LOS ANGELES (AP) _ An extremely rare and well-preserved dinosaur nest containing fossil eggs with the embryos exposed goes up for auction this weekend, but at least one scientist is demanding the artifact be returned to a museum.

Auction house Bonhams & Butterfields estimated the dino nest, belonging to a predatory raptor, will fetch between $180,000 and $220,000 at auction Sunday.

``To have a wonderful complete nest like this is amazing,″ said Thomas Lindgren, director of the natural history division at Bonhams.

The Cretaceous-era dinosaur nest was unearthed in the southern Chinese province of Guangdong in 1984 and privately sold. An American collector bought it in 2003.

The nest contained 22 unhatched eggs arranged in a circular pattern along the edge. Embryonic remains were uncovered in 19 eggs and one egg was removed for study. Some eggs were so well-preserved that the embryo curled inside is visible.

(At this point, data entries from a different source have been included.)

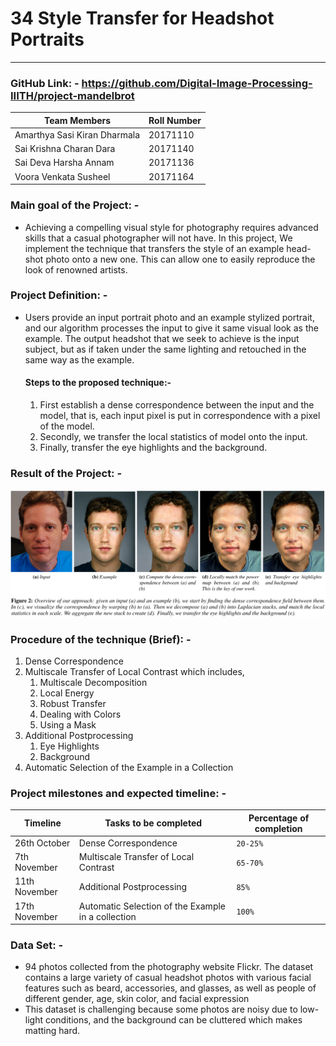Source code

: # 34 Style Transfer for Headshot Portraits
***
### GitHub Link: - https://github.com/Digital-Image-Processing-IIITH/project-mandelbrot

Team Members | Roll Number
--- | --- 
Amarthya Sasi Kiran Dharmala | 20171110
Sai Krishna Charan Dara | 20171140
Sai Deva Harsha Annam | 20171136
Voora Venkata Susheel | 20171164

### Main goal of the Project: -
* Achieving a compelling visual style for photography requires advanced skills that a casual photographer will not have. In this project, We implement the technique that transfers the style of an example head-shot photo onto a new one. This can allow one to easily reproduce the look of renowned artists.

### Project Definition: -
* Users provide an input portrait photo and an example stylized portrait, and our algorithm processes the input to give it same visual look as the example. The output headshot that we seek to achieve is the input subject, but as if taken under the same lighting and retouched in the same way as the example.
   #### Steps to the proposed technique:-
   1. First establish a dense correspondence between the input and the model, that is, each input pixel is put in correspondence with a pixel of the model.
   2. Secondly, we transfer the local statistics of model onto the input.
   3. Finally, transfer the eye highlights and the background.
   

### Result of the Project: -
 ![Alt style_transfer_example.png](./style_transfer_example.png)
 ### Procedure of the technique (Brief): -
 1. Dense Correspondence
 2. Multiscale Transfer of Local Contrast which includes,
    1. Multiscale Decomposition 
    2. Local Energy
    3. Robust Transfer
    4. Dealing with Colors
    5. Using a Mask
 3. Additional Postprocessing
     1. Eye Highlights
     2. Background
 4. Automatic Selection of the Example in a Collection

### Project milestones and expected timeline: -
Timeline | Tasks to be completed | Percentage of completion 
--- | --- | ---
 26th October|  Dense Correspondence | `20-25%`
 7th November| Multiscale Transfer of Local Contrast | `65-70%`
 11th November| Additional Postprocessing | `85%`
 17th November | Automatic Selection of the Example in a collection | `100%`


### Data Set: -
* 94 photos collected from the photography website Flickr. The dataset contains a large variety of casual headshot photos with various facial features such as beard, accessories, and glasses, as well as people of different gender, age, skin color, and facial expression 
* This dataset is challenging because some photos are noisy due to low-light conditions, and the background can be cluttered which makes matting hard.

Gerald Grellet-Tinner, a dinosaur expert at the South Dakota School of Mines & Technology, said such a fossilized nest is a ``bonanza″ find that can tell scientists a great deal about dinosaur growth and development. He contends the nest should be housed in a museum in China, where it was uncovered, and not in private hands.

``I’m totally outraged,″ he said. ``A lot of scientific information will be lost.″

Lindgren said the collector did not have a contact in the museum world and had hoped that by auctioning the dinosaur nest, it may one day end up in a museum.

Judging by the nest size and egg shape, Grellet-Tinner said he suspects the dinosaur was an oviraptor, a meat-eater with a large beak that ran on powerful hind legs.